La semilla del final de la dinastía Omeya
Gobernar el califato cordobés siendo culto y queriendo acabar con la corrupción fue el sueño de Al Hakam, a quien va dirigida esta misiva. Erró al delegar en su hijo y colmar de cargos a Almanzor
ESTIMADO AL Hakam: Tal vez, la presente te encuentre sumido en las placenteras actividades del paraíso de los creyentes. Ya sabes, ese lugar que un autor andalusí, al que ambos conocemos, describía como un palacio, cuyos moradores gozan de coitos que duran 70 años y “sin que su pasión y su deseo insaciable se agoten”. Si esto es así, disculpa por la intromisión. Te aseguro que estas líneas apenas te ocuparán unos instantes: nada comparado con la eternidad que, en cualquier caso, mereces. Al Andalus no fue tierra de muchos califas y, dado que fuiste el único que tuvo una mínima posibilidad de que toda la comunidad musulmana le acabara prestando obediencia, tu persona y tu época siempre me han fascinado. Si existe el paraíso de los historiadores (y si consigo llegar a él), aparte de hacerte alguna visita, me gustaría departir contigo durante un instante perpetuo.
Creo que lo primero que te preguntaría es si fuiste feliz. Tu padre, el califa de Córdoba Abd al Rahmán III, declaró antes de morir que durante toda su larga vida apenas había podido apuntar en su diario 14 días de dicha completa. Poca cosa para un hombre tan poderoso y respetado. Siempre he pensado que te viste afligido por una melancolía similar. Gobernar en pleno siglo X no era tarea fácil, especialmente para alguien tan culto como tú y tan obsesionado por desterrar la corrupción de su administración. Dentro de la maraña de intereses cruzados, facciones e intrigas que poblaban tu corte, intuyo que siempre buscaste consuelo en esas grandes ceremonias y solemnes cortejos a los que eras tan aficionado, o en la supervisión de obras y construcciones que parecen haberte apasionado. Buscaste siempre poner orden en el caos. Por eso, tal vez, uno de tus momentos de mayor satisfacción fue cuando en invierno del año 965 culminaron las obras del mihrab de la mezquita de Córdoba que hoy en día sigue maravillándonos. Y algo similar debías de sentir cuando despertabas cada mañana en tu alcázar de Madinat al Zahra, la ciudad palatina que tú y tu padre concebisteis en la vecindad de la antigua capital, y cuyos restos y diseño todavía impresionan por el inmenso talento que vuestros arquitectos desplegaron en ella.
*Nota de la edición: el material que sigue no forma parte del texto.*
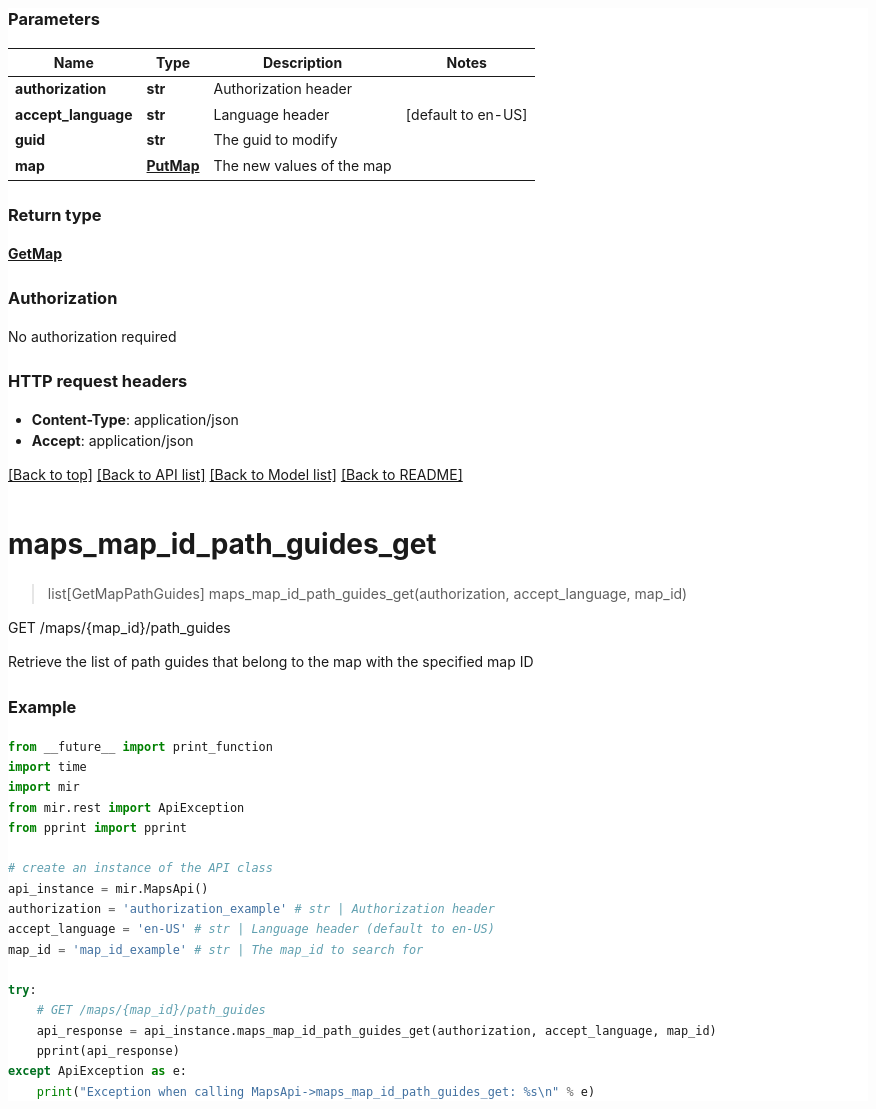 ### Parameters

Name | Type | Description  | Notes
------------- | ------------- | ------------- | -------------
 **authorization** | **str**| Authorization header | 
 **accept_language** | **str**| Language header | [default to en-US]
 **guid** | **str**| The guid to modify | 
 **map** | [**PutMap**](PutMap.md)| The new values of the map | 

### Return type

[**GetMap**](GetMap.md)

### Authorization

No authorization required

### HTTP request headers

 - **Content-Type**: application/json
 - **Accept**: application/json

[[Back to top]](#) [[Back to API list]](../README.md#documentation-for-api-endpoints) [[Back to Model list]](../README.md#documentation-for-models) [[Back to README]](../README.md)

# **maps_map_id_path_guides_get**
> list[GetMapPathGuides] maps_map_id_path_guides_get(authorization, accept_language, map_id)

GET /maps/{map_id}/path_guides

Retrieve the list of path guides that belong to the map with the specified map ID

### Example
```python
from __future__ import print_function
import time
import mir
from mir.rest import ApiException
from pprint import pprint

# create an instance of the API class
api_instance = mir.MapsApi()
authorization = 'authorization_example' # str | Authorization header
accept_language = 'en-US' # str | Language header (default to en-US)
map_id = 'map_id_example' # str | The map_id to search for

try:
    # GET /maps/{map_id}/path_guides
    api_response = api_instance.maps_map_id_path_guides_get(authorization, accept_language, map_id)
    pprint(api_response)
except ApiException as e:
    print("Exception when calling MapsApi->maps_map_id_path_guides_get: %s\n" % e)
```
Tengo también una duda. ¿Por qué fuiste tan testarudo? Me consta que era difícil quitarte una idea cuando se te metía en la cabeza. Tal vez pensabas que Dios siempre estaría al lado de tu linaje omeya; o tal vez realmente pensaste que eras infalible, debido a la prosperidad y riqueza que se extendían por Al Andalus en tu época. Visto lo ocurrido, sin embargo, convendrás conmigo en que cometiste serios errores. Te empeñaste en que te sucediera tu adorado hijo, Hisham, a pesar de que no estaba capacitado para ser califa, y diste todo tipo de cargos y encargos a un resuelto y eficaz joven, que más tarde se dio en llamar Almanzor, y que traicionó tu confianza y tu legado después de tu muerte, plantando la semilla del final del califato omeya de Córdoba. Solo tu cabezonería explica que tomaras decisiones tan funestas.
Termino. Son más de 1.000 años los que han transcurrido desde que habitaras esta misma tierra por la que hoy en día transito. Necesitaría muchas cartas como esta para explicarte todo lo que ha ocurrido y cuánto ha cambiado el mundo desde entonces. No reconocerías nada, excepto una cosa que parece haberse enquistado entre nosotros: el absurdo empeño que ponen algunos fundamentalistas y paladines de la “reconquista”, que quieren hacernos creer que seguimos anclados en los mismos conflictos del medievo que tú viviste. Te quedarías pasmado y, a buen seguro, recordarías aquellas sabias palabras que un rey persa dirigió a unos visitantes árabes: “Id a vuestros dominios y mantened el orden… Reprimid a los necios y mejorad la educación”.
Eduardo Manzano Moreno es autor de La corte del califa (Crítica).